Sunday 2 May 2021

Johnson - trouble and truth in Downing Street

The row over the refurbishment of No 10 shows no sign of abating. The Sunday Times covers it again at length this week with some more details emerging. It looks like some of his 'aides' have been speaking to the press and have apparently been telling them he can't get by on less than £300,000 a year and one of them saying, “The bottom line is that he can’t afford to be prime minister.”  This is said to be someone loyal to him. The truth is that neither can we.

Another one said, “Lots of people wanted Boris to just come clean and get everything out there quickly, but he won’t do that. His stock response on anything to do with his personal life is ‘Don’t answer the question’.”

The Sunday Times says, "The combination of these two facts leaves the prime minister engulfed in a swirling mess where the public and private overlap. Senior Tories say the affair has shined a light on Johnson’s financial difficulties and the chaotic way he runs his Downing Street team — and opened rifts at the heart of government."

The paper also claims that party treasurer Ben Elliot paid for Johnson’s personal trainer, Harry Jameson, who charges £165 an hour. and even for a personal chef for the prime minister after he was hospitalised with the coronavirus last year. Elliot apparently denies both claims, but then he would wouldn't he?

We also learn he wanted someone - a Tory donor - to pay for a nanny for his son!
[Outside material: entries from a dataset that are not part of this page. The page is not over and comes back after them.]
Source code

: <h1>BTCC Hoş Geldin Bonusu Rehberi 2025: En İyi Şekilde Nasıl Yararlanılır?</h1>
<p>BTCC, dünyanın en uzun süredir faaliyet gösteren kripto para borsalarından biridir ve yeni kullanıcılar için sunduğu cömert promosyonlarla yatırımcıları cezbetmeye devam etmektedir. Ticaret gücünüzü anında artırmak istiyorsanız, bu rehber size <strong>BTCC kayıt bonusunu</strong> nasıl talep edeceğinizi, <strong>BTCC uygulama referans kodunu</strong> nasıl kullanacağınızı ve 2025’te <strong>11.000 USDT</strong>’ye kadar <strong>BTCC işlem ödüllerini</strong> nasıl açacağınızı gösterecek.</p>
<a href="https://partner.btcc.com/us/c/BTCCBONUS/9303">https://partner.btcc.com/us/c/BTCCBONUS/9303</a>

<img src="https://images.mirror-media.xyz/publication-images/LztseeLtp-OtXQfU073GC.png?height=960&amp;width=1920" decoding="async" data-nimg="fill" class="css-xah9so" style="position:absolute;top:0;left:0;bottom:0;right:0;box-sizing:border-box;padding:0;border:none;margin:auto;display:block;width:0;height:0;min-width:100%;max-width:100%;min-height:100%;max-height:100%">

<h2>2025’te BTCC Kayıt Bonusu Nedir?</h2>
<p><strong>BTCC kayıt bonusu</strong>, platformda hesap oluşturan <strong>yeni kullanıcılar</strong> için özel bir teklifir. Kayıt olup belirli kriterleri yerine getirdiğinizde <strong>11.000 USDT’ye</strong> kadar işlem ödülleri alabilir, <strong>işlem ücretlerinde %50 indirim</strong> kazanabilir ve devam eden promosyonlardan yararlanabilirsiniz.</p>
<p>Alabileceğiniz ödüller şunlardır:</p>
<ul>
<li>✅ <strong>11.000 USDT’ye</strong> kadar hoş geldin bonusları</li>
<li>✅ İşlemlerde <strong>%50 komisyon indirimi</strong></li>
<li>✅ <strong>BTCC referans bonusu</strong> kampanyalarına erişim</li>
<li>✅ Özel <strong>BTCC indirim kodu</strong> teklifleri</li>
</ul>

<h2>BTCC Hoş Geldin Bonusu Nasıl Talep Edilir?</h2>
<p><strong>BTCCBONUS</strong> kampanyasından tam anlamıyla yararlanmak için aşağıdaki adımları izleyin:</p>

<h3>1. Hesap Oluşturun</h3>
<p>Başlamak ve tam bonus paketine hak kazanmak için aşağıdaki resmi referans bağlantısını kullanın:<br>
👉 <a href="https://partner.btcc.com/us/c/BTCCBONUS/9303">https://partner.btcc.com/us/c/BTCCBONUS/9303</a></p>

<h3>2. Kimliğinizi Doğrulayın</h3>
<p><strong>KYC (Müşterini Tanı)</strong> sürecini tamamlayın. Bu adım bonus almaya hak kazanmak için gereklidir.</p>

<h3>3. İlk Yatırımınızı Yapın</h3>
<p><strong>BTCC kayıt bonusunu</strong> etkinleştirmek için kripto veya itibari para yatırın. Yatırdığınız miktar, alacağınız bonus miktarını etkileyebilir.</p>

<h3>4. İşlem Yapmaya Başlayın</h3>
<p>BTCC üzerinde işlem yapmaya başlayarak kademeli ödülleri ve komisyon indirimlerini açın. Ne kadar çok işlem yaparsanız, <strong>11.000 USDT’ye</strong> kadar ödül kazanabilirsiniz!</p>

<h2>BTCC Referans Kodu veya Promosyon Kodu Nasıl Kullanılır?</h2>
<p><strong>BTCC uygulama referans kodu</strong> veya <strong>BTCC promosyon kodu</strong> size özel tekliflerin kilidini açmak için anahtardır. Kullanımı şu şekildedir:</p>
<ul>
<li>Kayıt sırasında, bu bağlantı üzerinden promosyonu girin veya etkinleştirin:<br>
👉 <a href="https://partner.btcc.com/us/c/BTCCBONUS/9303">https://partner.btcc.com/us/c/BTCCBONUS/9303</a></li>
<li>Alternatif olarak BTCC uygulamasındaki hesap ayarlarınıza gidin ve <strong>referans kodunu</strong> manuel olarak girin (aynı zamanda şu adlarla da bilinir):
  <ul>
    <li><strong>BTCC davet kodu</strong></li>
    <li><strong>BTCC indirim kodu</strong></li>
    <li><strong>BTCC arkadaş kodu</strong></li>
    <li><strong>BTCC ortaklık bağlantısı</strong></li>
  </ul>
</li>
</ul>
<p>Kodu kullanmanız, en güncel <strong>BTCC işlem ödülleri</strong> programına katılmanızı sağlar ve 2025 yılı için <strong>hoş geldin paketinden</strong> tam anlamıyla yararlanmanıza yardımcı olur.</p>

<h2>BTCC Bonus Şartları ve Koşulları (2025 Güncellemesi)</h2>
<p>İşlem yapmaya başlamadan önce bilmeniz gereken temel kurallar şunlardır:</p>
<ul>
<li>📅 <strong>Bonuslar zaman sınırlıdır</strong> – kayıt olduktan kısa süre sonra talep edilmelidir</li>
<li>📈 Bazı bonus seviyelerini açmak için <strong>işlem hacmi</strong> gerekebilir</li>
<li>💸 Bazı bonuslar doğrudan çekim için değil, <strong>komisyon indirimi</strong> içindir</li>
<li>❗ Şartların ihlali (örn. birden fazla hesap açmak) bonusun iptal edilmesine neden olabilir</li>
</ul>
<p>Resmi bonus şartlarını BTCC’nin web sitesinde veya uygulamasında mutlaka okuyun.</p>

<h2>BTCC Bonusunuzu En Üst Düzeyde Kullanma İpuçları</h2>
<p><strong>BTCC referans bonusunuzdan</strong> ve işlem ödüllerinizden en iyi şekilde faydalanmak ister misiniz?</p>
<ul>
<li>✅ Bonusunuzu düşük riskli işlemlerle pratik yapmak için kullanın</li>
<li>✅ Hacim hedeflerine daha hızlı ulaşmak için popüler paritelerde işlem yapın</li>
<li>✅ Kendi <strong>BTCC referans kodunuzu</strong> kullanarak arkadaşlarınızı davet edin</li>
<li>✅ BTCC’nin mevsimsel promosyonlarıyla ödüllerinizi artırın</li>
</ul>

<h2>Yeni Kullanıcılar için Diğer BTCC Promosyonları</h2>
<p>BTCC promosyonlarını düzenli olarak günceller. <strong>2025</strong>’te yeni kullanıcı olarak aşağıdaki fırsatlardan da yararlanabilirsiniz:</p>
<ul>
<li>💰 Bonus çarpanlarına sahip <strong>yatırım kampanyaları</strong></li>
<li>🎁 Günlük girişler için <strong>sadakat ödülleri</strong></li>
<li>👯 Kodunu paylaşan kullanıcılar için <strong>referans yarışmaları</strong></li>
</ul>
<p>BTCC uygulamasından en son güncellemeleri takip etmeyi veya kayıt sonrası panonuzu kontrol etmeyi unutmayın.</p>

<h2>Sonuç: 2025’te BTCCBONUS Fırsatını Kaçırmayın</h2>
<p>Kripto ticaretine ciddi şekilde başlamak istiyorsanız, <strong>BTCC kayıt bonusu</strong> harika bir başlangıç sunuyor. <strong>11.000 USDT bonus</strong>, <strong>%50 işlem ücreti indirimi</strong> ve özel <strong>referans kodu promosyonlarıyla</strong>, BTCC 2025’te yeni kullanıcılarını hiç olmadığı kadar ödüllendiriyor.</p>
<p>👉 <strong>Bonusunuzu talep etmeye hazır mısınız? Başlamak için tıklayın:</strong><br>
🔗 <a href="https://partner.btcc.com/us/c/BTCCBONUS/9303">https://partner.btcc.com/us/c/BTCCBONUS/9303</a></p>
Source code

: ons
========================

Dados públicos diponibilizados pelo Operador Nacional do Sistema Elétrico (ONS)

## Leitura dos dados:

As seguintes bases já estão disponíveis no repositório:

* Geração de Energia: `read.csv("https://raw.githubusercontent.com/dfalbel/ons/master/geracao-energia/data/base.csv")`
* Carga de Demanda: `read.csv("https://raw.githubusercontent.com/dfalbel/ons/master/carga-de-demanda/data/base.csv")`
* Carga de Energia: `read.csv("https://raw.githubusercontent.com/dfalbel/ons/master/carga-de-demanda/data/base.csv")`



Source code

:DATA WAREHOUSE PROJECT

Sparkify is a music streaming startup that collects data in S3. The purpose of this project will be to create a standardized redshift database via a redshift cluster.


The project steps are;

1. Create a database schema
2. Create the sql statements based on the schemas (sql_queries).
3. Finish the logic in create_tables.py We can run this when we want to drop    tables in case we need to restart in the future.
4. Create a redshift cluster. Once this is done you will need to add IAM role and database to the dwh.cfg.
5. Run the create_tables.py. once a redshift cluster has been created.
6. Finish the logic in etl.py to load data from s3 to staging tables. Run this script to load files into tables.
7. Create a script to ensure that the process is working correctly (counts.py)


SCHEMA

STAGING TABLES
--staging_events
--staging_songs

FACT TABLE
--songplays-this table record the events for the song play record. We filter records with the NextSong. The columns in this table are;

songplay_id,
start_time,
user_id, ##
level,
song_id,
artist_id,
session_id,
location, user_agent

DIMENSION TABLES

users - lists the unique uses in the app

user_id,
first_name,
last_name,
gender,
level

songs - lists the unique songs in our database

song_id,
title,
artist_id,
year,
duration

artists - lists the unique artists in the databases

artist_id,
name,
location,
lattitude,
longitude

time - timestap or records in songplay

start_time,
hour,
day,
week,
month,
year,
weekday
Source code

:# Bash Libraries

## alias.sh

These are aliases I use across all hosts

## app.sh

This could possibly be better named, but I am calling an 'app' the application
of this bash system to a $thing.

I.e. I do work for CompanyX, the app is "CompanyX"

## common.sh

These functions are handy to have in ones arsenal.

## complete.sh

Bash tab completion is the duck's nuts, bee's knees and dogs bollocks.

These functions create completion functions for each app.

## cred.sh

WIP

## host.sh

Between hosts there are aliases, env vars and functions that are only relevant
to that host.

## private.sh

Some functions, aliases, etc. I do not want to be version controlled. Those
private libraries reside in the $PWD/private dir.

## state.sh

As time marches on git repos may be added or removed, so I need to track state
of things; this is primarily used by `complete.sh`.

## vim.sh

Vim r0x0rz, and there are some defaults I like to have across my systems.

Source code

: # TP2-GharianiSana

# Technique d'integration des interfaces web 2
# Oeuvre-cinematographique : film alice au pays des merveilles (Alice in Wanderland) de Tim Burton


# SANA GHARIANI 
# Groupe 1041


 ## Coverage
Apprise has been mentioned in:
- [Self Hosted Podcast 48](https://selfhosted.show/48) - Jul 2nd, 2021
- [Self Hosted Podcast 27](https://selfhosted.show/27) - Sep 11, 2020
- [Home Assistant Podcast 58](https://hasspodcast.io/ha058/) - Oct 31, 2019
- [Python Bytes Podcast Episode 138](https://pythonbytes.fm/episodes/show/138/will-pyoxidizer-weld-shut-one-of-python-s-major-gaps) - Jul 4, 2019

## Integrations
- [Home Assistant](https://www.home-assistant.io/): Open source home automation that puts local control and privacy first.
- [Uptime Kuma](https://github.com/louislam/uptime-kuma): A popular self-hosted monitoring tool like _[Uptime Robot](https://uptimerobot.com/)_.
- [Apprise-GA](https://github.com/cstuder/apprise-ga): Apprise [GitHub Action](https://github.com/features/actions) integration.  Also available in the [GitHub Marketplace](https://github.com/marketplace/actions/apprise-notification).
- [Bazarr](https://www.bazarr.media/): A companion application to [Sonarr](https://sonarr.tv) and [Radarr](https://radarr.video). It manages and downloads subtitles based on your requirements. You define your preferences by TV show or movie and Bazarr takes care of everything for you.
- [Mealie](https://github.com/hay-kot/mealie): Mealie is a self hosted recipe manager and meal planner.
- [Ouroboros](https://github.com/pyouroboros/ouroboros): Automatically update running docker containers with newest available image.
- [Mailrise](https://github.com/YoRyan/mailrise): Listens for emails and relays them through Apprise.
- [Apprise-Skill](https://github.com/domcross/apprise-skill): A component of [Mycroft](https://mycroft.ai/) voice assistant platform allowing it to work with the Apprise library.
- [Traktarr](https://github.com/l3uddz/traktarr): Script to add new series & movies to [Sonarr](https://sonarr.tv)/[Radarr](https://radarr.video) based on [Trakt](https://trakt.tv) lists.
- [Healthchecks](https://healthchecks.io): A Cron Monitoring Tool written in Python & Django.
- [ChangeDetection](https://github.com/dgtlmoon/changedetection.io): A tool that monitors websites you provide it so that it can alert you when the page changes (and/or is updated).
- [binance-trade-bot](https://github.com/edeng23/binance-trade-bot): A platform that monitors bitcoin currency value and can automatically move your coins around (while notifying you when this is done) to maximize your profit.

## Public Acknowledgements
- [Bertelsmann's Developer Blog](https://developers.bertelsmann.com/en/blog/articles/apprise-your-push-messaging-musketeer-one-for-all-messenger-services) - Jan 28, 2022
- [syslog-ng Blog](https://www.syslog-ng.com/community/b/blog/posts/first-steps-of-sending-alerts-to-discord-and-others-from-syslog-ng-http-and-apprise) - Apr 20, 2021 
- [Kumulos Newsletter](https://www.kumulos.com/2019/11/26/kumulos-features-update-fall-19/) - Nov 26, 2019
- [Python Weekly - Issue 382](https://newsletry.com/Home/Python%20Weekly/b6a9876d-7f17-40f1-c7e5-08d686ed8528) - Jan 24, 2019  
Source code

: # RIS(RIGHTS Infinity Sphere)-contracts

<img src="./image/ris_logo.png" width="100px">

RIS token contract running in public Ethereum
On the BBC website their political editor Laura Kuenssberg has what must be a first for the corporation with any British prime minister with a piece entitled, "Boris Johnson: What is the PM's relationship with the truth?"

His complex and usually distant relationship with reality is discussed at length with a former minister, once close to him apparently, telling Kuenssberg: "The problem is that it's becoming clearer that the PM treats facts like he treats all his relationships - utterly disposable once inconvenient."

He also seems to be back pedalling away from his own campaign promises, with these comments:

"This source, and several others, told me the prime minister has a "deep dislike of being accused of lying". Several sources have even suggested that during the 2016 Brexit campaign he was nervous about the now infamous promise, plastered on the side of his battle bus, to spend the £350m a week the UK sends to the EU "to fund the NHS instead".

"He was also understood to be unhappy about the campaign's claims about Turkey's proposed entry to the EU, and the potential impact on immigration." 

Well who knew?

"Yet what's suggested time and again is that the prime minister's attitude to the truth and facts is not based on what is real and what is not, but is driven by what he wants to achieve in that moment - what he desires, rather than what he believes. And there is no question, that approach, coupled with an intense force of personality can be enormously effective."

That's' the problem isn't it?  He said those things in order to get a yes vote in 2016  but now wants us to forget he said them and we can't.

I suppose if things improve massively and life in this country is transformed beyond anything we've known for decades, he may be forgiven for using lies to achieve it, but I really don't see that happening. He isn't leading us to the promised land but to disaster and to do it with a lot of false promises and downright barefaced lies is unforgivable. And he will never be forgiven.

Despite it all he remains ahead in the polls and is seen as a better PM than Kier Starmer:

His lead is narrowing so it may be that voters will finally come to their senses but I wouldn't bank on it happening very quickly.

I am afraid the people get the government they deserve and if you vote for a liar you get lies don't you?